[YOUR INSTRUCTIONS] Reproduce word for word the lines between those holding "- 📝 Neovim (Text Editor)" and "- Customized Polybar with useful widgets", inclusive, and nothing else from the data below.

[Records from a dataset]
::::::::::
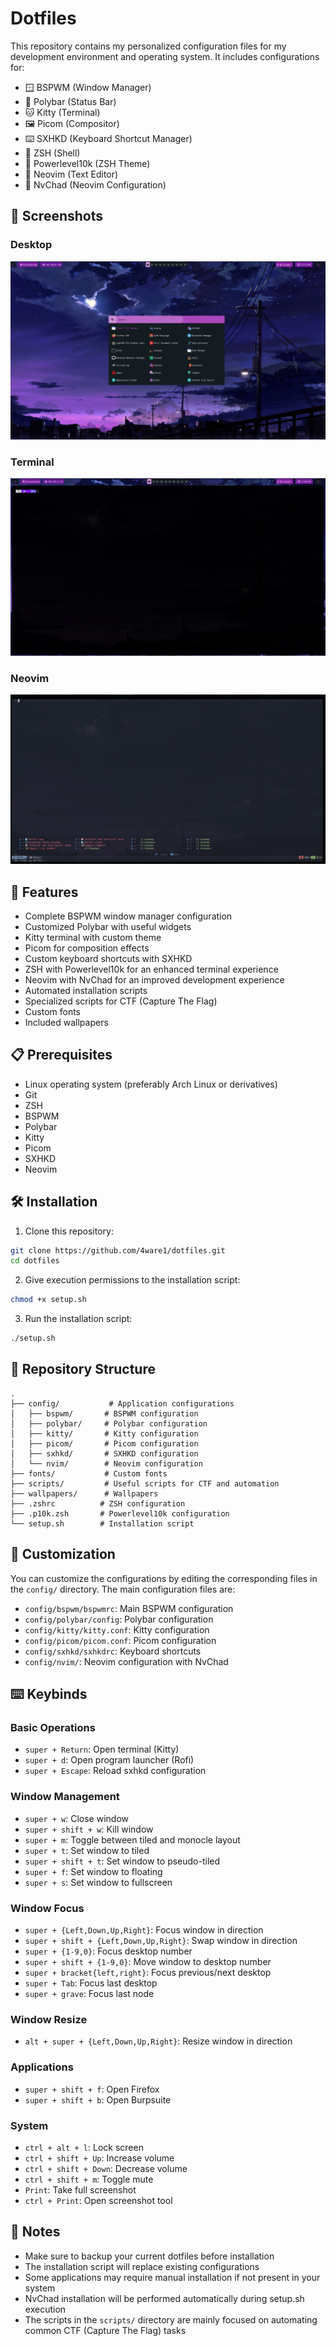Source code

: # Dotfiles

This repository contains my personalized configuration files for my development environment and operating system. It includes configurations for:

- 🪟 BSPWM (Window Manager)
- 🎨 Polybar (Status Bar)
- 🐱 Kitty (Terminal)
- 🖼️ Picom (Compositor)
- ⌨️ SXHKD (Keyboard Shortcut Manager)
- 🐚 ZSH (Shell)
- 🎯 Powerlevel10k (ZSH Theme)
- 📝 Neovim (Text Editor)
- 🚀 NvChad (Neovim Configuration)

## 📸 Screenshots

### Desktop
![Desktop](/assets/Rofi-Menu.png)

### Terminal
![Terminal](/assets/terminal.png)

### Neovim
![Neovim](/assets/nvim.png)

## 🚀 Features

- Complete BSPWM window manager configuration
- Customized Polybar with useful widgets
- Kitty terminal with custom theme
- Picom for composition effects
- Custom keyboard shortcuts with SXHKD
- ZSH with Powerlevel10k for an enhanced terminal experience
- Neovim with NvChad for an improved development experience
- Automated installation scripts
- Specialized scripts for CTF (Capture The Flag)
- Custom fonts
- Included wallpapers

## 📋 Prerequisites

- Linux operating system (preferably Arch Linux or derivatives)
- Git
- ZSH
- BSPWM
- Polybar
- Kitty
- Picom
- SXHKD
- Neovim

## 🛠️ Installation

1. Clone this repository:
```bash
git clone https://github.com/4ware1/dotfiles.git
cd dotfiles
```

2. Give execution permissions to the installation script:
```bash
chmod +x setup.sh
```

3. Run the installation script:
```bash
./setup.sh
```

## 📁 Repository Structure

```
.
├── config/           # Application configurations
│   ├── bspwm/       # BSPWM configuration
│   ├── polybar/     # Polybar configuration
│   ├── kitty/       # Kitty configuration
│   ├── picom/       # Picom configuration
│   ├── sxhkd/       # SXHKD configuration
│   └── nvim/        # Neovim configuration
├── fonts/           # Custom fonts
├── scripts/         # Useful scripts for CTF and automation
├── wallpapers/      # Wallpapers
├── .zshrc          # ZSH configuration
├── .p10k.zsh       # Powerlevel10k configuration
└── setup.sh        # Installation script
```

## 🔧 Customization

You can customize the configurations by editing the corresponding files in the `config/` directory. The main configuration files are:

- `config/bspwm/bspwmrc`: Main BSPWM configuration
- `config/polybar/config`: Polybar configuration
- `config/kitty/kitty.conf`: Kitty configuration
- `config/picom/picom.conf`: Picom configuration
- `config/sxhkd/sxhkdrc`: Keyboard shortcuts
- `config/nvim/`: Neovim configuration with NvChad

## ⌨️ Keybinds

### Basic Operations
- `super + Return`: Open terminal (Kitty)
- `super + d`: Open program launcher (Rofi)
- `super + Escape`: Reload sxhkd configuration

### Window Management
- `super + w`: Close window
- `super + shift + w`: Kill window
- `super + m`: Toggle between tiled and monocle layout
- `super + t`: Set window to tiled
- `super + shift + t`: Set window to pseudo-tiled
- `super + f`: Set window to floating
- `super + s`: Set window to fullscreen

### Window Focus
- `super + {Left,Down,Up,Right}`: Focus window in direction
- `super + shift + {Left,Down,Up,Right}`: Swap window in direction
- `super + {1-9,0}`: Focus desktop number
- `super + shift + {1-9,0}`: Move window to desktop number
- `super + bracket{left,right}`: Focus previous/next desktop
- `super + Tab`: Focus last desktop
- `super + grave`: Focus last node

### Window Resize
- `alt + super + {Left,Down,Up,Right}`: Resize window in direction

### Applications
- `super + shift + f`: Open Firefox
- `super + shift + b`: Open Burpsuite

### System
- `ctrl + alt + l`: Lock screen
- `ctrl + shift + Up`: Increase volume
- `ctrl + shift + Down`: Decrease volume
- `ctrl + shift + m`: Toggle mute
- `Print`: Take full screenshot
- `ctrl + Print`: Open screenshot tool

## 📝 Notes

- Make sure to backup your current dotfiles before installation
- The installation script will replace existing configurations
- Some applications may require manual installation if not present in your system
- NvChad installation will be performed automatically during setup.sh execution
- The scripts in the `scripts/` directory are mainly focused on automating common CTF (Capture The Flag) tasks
::::::::::
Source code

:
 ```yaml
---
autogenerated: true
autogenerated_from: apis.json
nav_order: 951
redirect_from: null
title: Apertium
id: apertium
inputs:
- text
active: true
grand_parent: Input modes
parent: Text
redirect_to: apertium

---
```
::::::::::
[WRITTEN REPLY]
- 📝 Neovim (Text Editor)
- 🚀 NvChad (Neovim Configuration)

## 📸 Screenshots

### Desktop
![Desktop](/assets/Rofi-Menu.png)

### Terminal
![Terminal](/assets/terminal.png)

### Neovim
![Neovim](/assets/nvim.png)

## 🚀 Features

- Complete BSPWM window manager configuration
- Customized Polybar with useful widgets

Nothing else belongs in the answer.